Items from a dataset
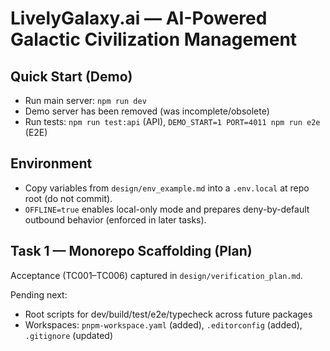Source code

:# LivelyGalaxy.ai — AI-Powered Galactic Civilization Management

## Quick Start (Demo)

- Run main server: `npm run dev`
- Demo server has been removed (was incomplete/obsolete)
- Run tests: `npm run test:api` (API), `DEMO_START=1 PORT=4011 npm run e2e` (E2E)

## Environment

- Copy variables from `design/env_example.md` into a `.env.local` at repo root (do not commit).
- `OFFLINE=true` enables local-only mode and prepares deny-by-default outbound behavior (enforced in later tasks).

## Task 1 — Monorepo Scaffolding (Plan)

Acceptance (TC001–TC006) captured in `design/verification_plan.md`.

Pending next:
- Root scripts for dev/build/test/e2e/typecheck across future packages
- Workspaces: `pnpm-workspace.yaml` (added), `.editorconfig` (added), `.gitignore` (updated)
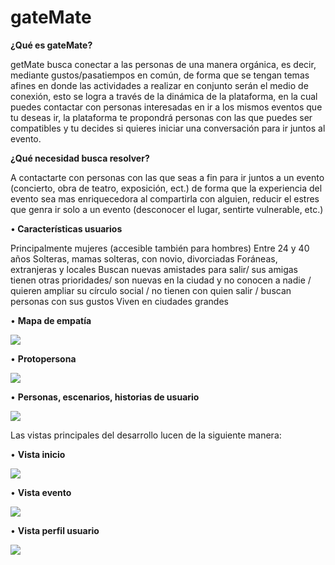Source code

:# <strong> gateMate </strong>

<strong> ¿Qué es gateMate? </strong>

getMate busca conectar a las personas de una manera orgánica, es decir, mediante gustos/pasatiempos en común,
de forma que se tengan temas afines en donde las actividades a realizar en conjunto serán el medio de conexión,
esto se logra a través de la dinámica de la plataforma, en la cual puedes contactar con personas interesadas 
en ir a los mismos eventos que tu deseas ir, la plataforma te propondrá personas con las que puedes ser compatibles
y tu decides si quieres iniciar una conversación para ir juntos al evento. 

<strong> ¿Qué necesidad busca resolver? </strong>

A contactarte con personas con las que seas a fin para ir juntos a un evento (concierto, obra de teatro, exposición, ect.) de forma que la experiencia del evento sea mas enriquecedora al compartirla con alguien, reducir el estres que genra ir solo a un evento (desconocer el lugar, sentirte vulnerable, etc.)

•<strong> Características usuarios </strong>

Principalmente mujeres (accesible también para hombres) 
Entre 24 y 40 años 
Solteras, mamas solteras, con novio, divorciadas 
Foráneas, extranjeras y locales
Buscan nuevas amistades para salir/ sus amigas tienen otras prioridades/ son nuevas en la ciudad y no conocen a nadie /
quieren ampliar su círculo social / no tienen con quien salir / buscan personas con sus gustos
Viven en ciudades grandes 

• <strong>Mapa de empatía</strong>

<img src="Public/Recursos/InvUsuario/mapaEmpatia.PNG">

• <strong>Protopersona</strong>

<img src="/Recursos/InvUsuario/protoPersona.PNG">

• <strong>Personas, escenarios, historias de usuario</strong>

<img src="/Recursos/InvUsuario/personasEscenariosHistoriausuario.PNG">


Las vistas principales del desarrollo lucen de la siguiente manera:

• <strong>Vista inicio </strong>

<img src="/Recursos/InvUsuario/vistaInicio.png">

• <strong>Vista evento</strong>

<img src="/Recursos/InvUsuario/vistaEvento2.png">

• <strong>Vista perfil usuario</strong>

<img src="/Recursos/InvUsuario/vistaPerfil.png">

TRY IT | Where a picture appears, omit it; otherwise reproduce each line above from the first to the one with "<strong> ¿Qué necesidad", inclusive.

ANSWER SECTION |
Source code

:# LivelyGalaxy.ai — AI-Powered Galactic Civilization Management

## Quick Start (Demo)

- Run main server: `npm run dev`
- Demo server has been removed (was incomplete/obsolete)
- Run tests: `npm run test:api` (API), `DEMO_START=1 PORT=4011 npm run e2e` (E2E)

## Environment

- Copy variables from `design/env_example.md` into a `.env.local` at repo root (do not commit).
- `OFFLINE=true` enables local-only mode and prepares deny-by-default outbound behavior (enforced in later tasks).

## Task 1 — Monorepo Scaffolding (Plan)

Acceptance (TC001–TC006) captured in `design/verification_plan.md`.

Pending next:
- Root scripts for dev/build/test/e2e/typecheck across future packages
- Workspaces: `pnpm-workspace.yaml` (added), `.editorconfig` (added), `.gitignore` (updated)
Source code

:# <strong> gateMate </strong>

<strong> ¿Qué es gateMate? </strong>

getMate busca conectar a las personas de una manera orgánica, es decir, mediante gustos/pasatiempos en común,
de forma que se tengan temas afines en donde las actividades a realizar en conjunto serán el medio de conexión,
esto se logra a través de la dinámica de la plataforma, en la cual puedes contactar con personas interesadas 
en ir a los mismos eventos que tu deseas ir, la plataforma te propondrá personas con las que puedes ser compatibles
y tu decides si quieres iniciar una conversación para ir juntos al evento. 

<strong> ¿Qué necesidad busca resolver? </strong>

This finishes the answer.